Amazon has now limited the number of books an author can self-publish on its Kindle website to three a day.  Their concern is that some authors are using Ai services to generate manuscripts and then they’re posting them on Amazon to sell. 

Well, thank goodness these “authors” and their Ai buddies are limited to three a day.  I mean, it only takes the artificial intelligence in my feeble brain about a year and a half to generate a manuscript.  How would I ever compete?  Oh, but wait, it’s not about quantity, it’s about quality, right?  

Oh, I’m the river and the moon

Oh, I’m honey in June

I’m like candy, so sweet

I’m like mulch on your feet.

Yes!  That incredible poem was written in eight seconds – 8! – by an Ai.  (Okay, by me – but you get the point.) It will take me at least a full day to figure out how to submit it to a paying poetry journal which of course I plan to do.  Unless Ai can do it for me, in which case they can take over querying agents and publishers for me about the work that’s sitting unread on my desk.  But no, even an Ai isn’t willing to be bored to death. 

I mean seriously, people, is this what writing is coming to?  We won’t talk about the money game.  I’ve been fortunate in my career but to my mind, money and writing never completely went hand in hand.  I was told more than once in my creative youth that “writers can’t make a living, but if they’re lucky, they can make a killing”.  I was also told that “no one ever asked you to be a writer”.  Rule 1 means that unless talent and fate turn you into Tom Stoppard or into J. K. Rowlings or Stephen King, you’re going to work at other things to keep going with your writing.  Rule 2 means that when you’re down on your luck and wondering why you didn’t try to go to law school, you need to remind yourself that no one ever asked you to fucking do this.

So if the odds are against you, why do it to begin with?  My answer is this.  Writing – creative writing – isn’t just throwing words onto the page to see what sticks.  Writing is losing yourself in the world and characters you create.  When you’re working well, you can take a breath, dive in and then when you finally come up for air, hours have passed.  It was like you were in a waking dream.  Let there be light your brain said – and there was light.  It ain’t always like that.  A lot of the time, it’s one step forward two steps back.  It’s research and doubt and questions and trying to see things through a perspective other than your own.  It’s leaving your desk feeling as if you’re up against a stone wall and there’s nowhere to go.  But when you’re on a roll, when your skis are blowing fine powder, well…. it’s a singular experience. You sure – okay, maybe – wouldn’t trade it for law school.

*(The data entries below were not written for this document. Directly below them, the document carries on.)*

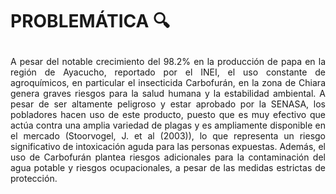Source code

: # <p> PROBLEMÁTICA 🔍</p>



<p align="justify"> A pesar del notable crecimiento del 98.2% en la producción de papa en la región de Ayacucho, reportado por el INEI, el uso constante de agroquímicos, en particular el insecticida Carbofurán, en la zona de Chiara genera graves riesgos para la salud humana y la estabilidad ambiental. A pesar de ser altamente peligroso y estar aprobado por la SENASA, los pobladores hacen uso de este producto, puesto que es muy efectivo que actúa contra una amplia variedad de plagas y es ampliamente disponible en el mercado (Stoorvogel, J. et al (2003)), lo que representa un riesgo significativo de intoxicación aguda para las personas expuestas. Además, el uso de Carbofurán plantea riesgos adicionales para la contaminación del agua potable y riesgos ocupacionales, a pesar de las medidas estrictas de protección.

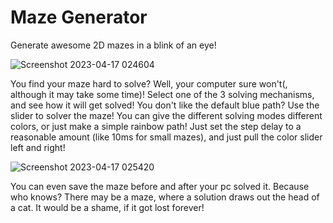 # Maze Generator

Generate awesome 2D mazes in a blink of an eye!

![Screenshot 2023-04-17 024604](https://user-images.githubusercontent.com/44247462/232353902-dc50bede-2550-4dc2-a50f-47d865226057.jpg)

You find your maze hard to solve? Well, your computer sure won't(, although it may take some time)! Select one of the 3 solving mechanisms, and see how it will get solved! You don't like the default blue path? Use the slider to solver the maze! You can give the different solving modes different colors, or just make a simple rainbow path! Just set the step delay to a reasonable amount (like 10ms for small mazes), and just pull the color slider left and right!

![Screenshot 2023-04-17 025420](https://user-images.githubusercontent.com/44247462/232354521-9e150bcd-6c94-4cf3-9719-a2d9bfde9226.jpg)

You can even save the maze before and after your pc solved it. Because who knows? There may be a maze, where a solution draws out the head of a cat. It would be a shame, if it got lost forever!
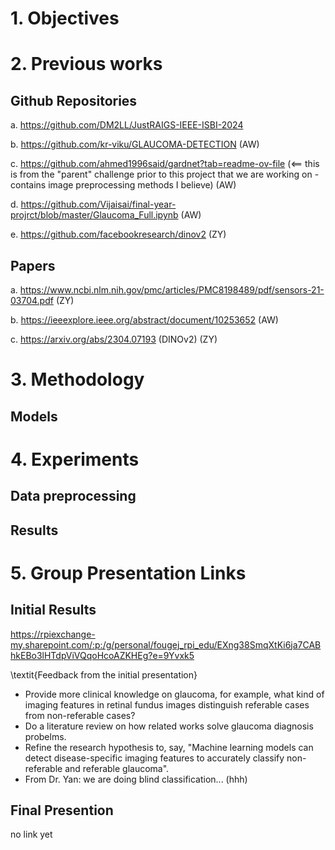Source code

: # 1. Objectives

# 2. Previous works
## Github Repositories
a. https://github.com/DM2LL/JustRAIGS-IEEE-ISBI-2024

b. https://github.com/kr-viku/GLAUCOMA-DETECTION (AW)

c. https://github.com/ahmed1996said/gardnet?tab=readme-ov-file (<== this is from the "parent" challenge prior to this project that we are working on - contains image preprocessing methods I believe) (AW)

d. https://github.com/Vijaisai/final-year-projrct/blob/master/Glaucoma_Full.ipynb (AW)

e. https://github.com/facebookresearch/dinov2 (ZY)

## Papers
a. https://www.ncbi.nlm.nih.gov/pmc/articles/PMC8198489/pdf/sensors-21-03704.pdf (ZY)

b. https://ieeexplore.ieee.org/abstract/document/10253652 (AW)

c. https://arxiv.org/abs/2304.07193 (DINOv2) (ZY)

# 3. Methodology
## Models

# 4. Experiments
## Data preprocessing

## Results


# 5. Group Presentation Links
## Initial Results
https://rpiexchange-my.sharepoint.com/:p:/g/personal/fougej_rpi_edu/EXng38SmqXtKi6ja7CABhkEBo3lHTdpViVQqoHcoAZKHEg?e=9Yvxk5

\textit{Feedback from the initial presentation}
- Provide more clinical knowledge on glaucoma, for example, what kind of imaging features in retinal fundus images distinguish referable cases from non-referable cases?
- Do a literature review on how related works solve glaucoma diagnosis probelms.
- Refine the research hypothesis to, say, "Machine learning models can detect disease-specific imaging features to accurately classify non-referable and referable glaucoma".
- From Dr. Yan: we are doing blind classification... (hhh)

## Final Presention
no link yet
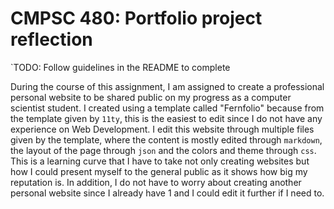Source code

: # CMPSC 480: Portfolio project reflection

`TODO: Follow guidelines in the README to complete

During the course of this assignment, I am assigned to create a professional personal website to be shared public on my progress as a computer scientist student. I created using a template called "Fernfolio" because from the template given by `11ty`, this is the easiest to edit since I do not have any experience on Web Development. I edit this website through multiple files given by the template, where the content is mostly edited through `markdown`, the layout of the page through `json` and the colors and theme through `css`. This is a learning curve that I have to take not only creating websites but how I could present myself to the general public as it shows how big my reputation is. In addition, I do not have to worry about creating another personal website since I already have 1 and I could edit it further if I need to. 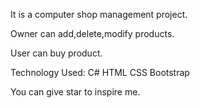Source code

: It is a computer shop management project.

Owner can add,delete,modify products.

User can buy product.

Technology Used:
C#
HTML
CSS
Bootstrap

You can give star to inspire me.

An Ai can’t experience that.  And I suspect neither do the people who are now using an Ai for creative endeavors; the people who look at art in general, at writing, at acting, at composing, at painting, as merely ways to make that Stephen King killing.  This is one of the things the WGA and SAG strike is about.  Writers and actors are telling executives, producers, agents, studios, and streaming services that the future of film and television cannot be based on computer generated words and images.  There have got to be artists – human beings – actively and predominantly involved.  

Second newsflash. Besides limiting “authors” to a mere three books a day, Amazon has also made a point of saying all who use Ai to generate or enhance their work must state up front that they have done so.  Why?  Because they suspect that people who buy books will want to know if they’re reading something written by a machine or a fellow human traveler. It will influence their purchasing preferences accordingly.

In the end it all comes down to the paying audience, doesn’t it.